Wedgwood’s financial success with his Jasper and Black Etruscan ware, a success hitherto quite unique in the experience of the Potteries, led every potter of any capacity to attempt the same lines. They cannot be blamed for trying to imitate what was demanded by the fashionable market. The whole progress of the industry had been based upon the copying of successful processes, and Wedgwood did not patent his patterns or methods, even could he have done so.
All over the Potteries they followed in his steps, content to reap with little trouble the advantages of his past labours—reproducing his patterns and avoiding all dangerous novelty. Invention died and the wares, tamely and ignorantly copied by inartistic workmen, sank artistically throughout the next half century. The copyist, imitator or rival, who annoyed Wedgwood most in his lifetime was Humphrey Palmer of Hanley. Most of the Palmer and Neale ware we now know of seems original enough—and good enough—but from 1769-1776 Wedgwood regards him as a copyist of the most objectionable description.[111] It must be said however that he always stamped his imitations with his own name and not Wedgwood’s; a precaution which is not always observed at this present day, even with a patent law to enforce a man’s right to his own trade-mark. It is noticeable too that when Wedgwood did, in 1771, patent the method of painting with an encaustic red on the Black Etruscan ware, Palmer produced the same results and forced him to share the patent rights.[112] Palmer however got into financial difficulties, in 1776, and his business was taken over by his brother-in-law Henry Neale. Neale, in conjunction later on with David Wilson, continued the same style of ornamental ware, and so excellent are some of his granitic ornamental pieces now in museums that he must take rank as a rival rather than as an imitator of Wedgwood. Both Neale and Palmer had married daughters of that Thomas Heath who tried to make Delft ware at Lane End early in the century. Another daughter is said to have married Mr Pratt, a potter of Lane Delf, whose descendants have ever since continued to make pottery on what may be the very spot where Thomas Heath made his original Delft ware.[113]

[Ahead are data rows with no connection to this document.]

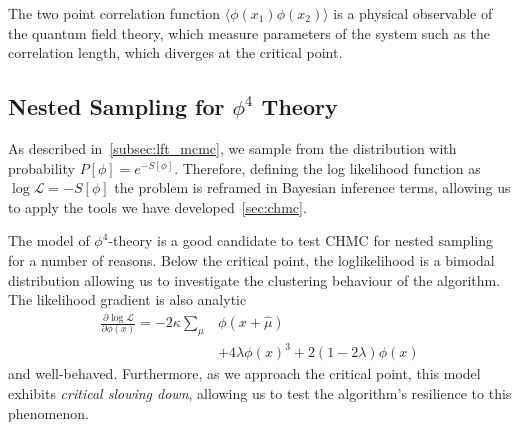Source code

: \documentclass[11pt]{article}
\begin{document}
    The two point correlation function $\langle \phi(x_1) \phi(x_2) \rangle$ is a physical observable of the
    quantum field theory, which measure parameters of the system such as the correlation length,
    which diverges at the critical point.

    \subsection{Nested Sampling for $\phi^4$ Theory}\label{subsec:nested-sampling-phi4}
    As described in~\ref{subsec:lft_mcmc}, we sample from the distribution with probability $P[\phi] = e^{-S[\phi]}$.
    Therefore, defining the log likelihood function as $\log{\mathcal{L}} = -S[\phi]$ the problem is reframed in
    Bayesian inference terms, allowing us to apply the tools we have developed~\ref{sec:chmc}.

    The model of $\phi^4$-theory is a good candidate to test CHMC for nested sampling for a number of reasons.
    Below the critical point, the loglikelihood is a bimodal distribution allowing us to investigate the clustering
    behaviour of the algorithm.
    The likelihood gradient is also analytic
    \begin{equation}\label{eq:grad_likelihood}
    \begin{aligned}
        \frac{\partial \log{\mathcal{L}}} {\partial \phi(x)} = -2\kappa \sum\limits_{\mu} &\phi(x+\hat{\mu}) \\
        &+ 4\lambda \phi(x)^3 + 2(1-2\lambda)\phi(x)
    \end{aligned}
    \end{equation}
    and well-behaved.
    Furthermore, as we approach the critical point, this model exhibits \emph{critical slowing down}, allowing us to
    test the algorithm's resilience to this phenomenon.
\end{document}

Vase by John Turner of Lane End. d. 1786. From the Stoke-on-Trent Museums.
John Turner, of Lane End, was another competitor of Wedgwood. He was almost as confirmed an experimenter, and produced a jasper ware very close on Wedgwood’s heels. He was born in 1738,[114] and started his own works at Lane End in 1762, and his chief productions were the fashionable cream colour and a cane-coloured stoneware. He was one of the first to appreciate the value of the newly discovered china stone for the cream-coloured body, and he therefore took an active part in opposing the extension of Cookworthy’s patent. Afterwards, in 1775, he joined Wedgwood in leasing some of the Cornish clay mines. A discovery of a good local clay at Green Dock, close by Longton Cemetery, led to his most characteristic production—the cane-coloured stoneware, ornamented with embossed decoration in the same colour. The material was also found very suitable for busts and statuettes. It is recorded that he could, in this material, make a most life-like representation of pie-crust, and that once, as a tour de force, he reproduced exactly an entire banquet with everything, from the roast beef to the custards, realistically translated into stoneware. It will be understood from this that there was room for a revival of taste in pottery. Turner’s jasper is quite different to that of Wedgwood, or of those who made it when the secret of the mixture had become known. Its ground is an unfortunate slaty blue, which does not improve the appearance of the ware, and the designs of the bas-reliefs are rococo, which is worse than neo-classical.
THOMAS MINTON
c. 1765-1836
John Turner died in 1786, and was succeeded by his two sons, John and William, who continued to produce black basalt as well as this strange jasper. Their business was ruined by the French wars, and in 1803 they were compelled to close down. John Turner, jun., became manager to Thomas Minton, then starting his historic factory in Stoke.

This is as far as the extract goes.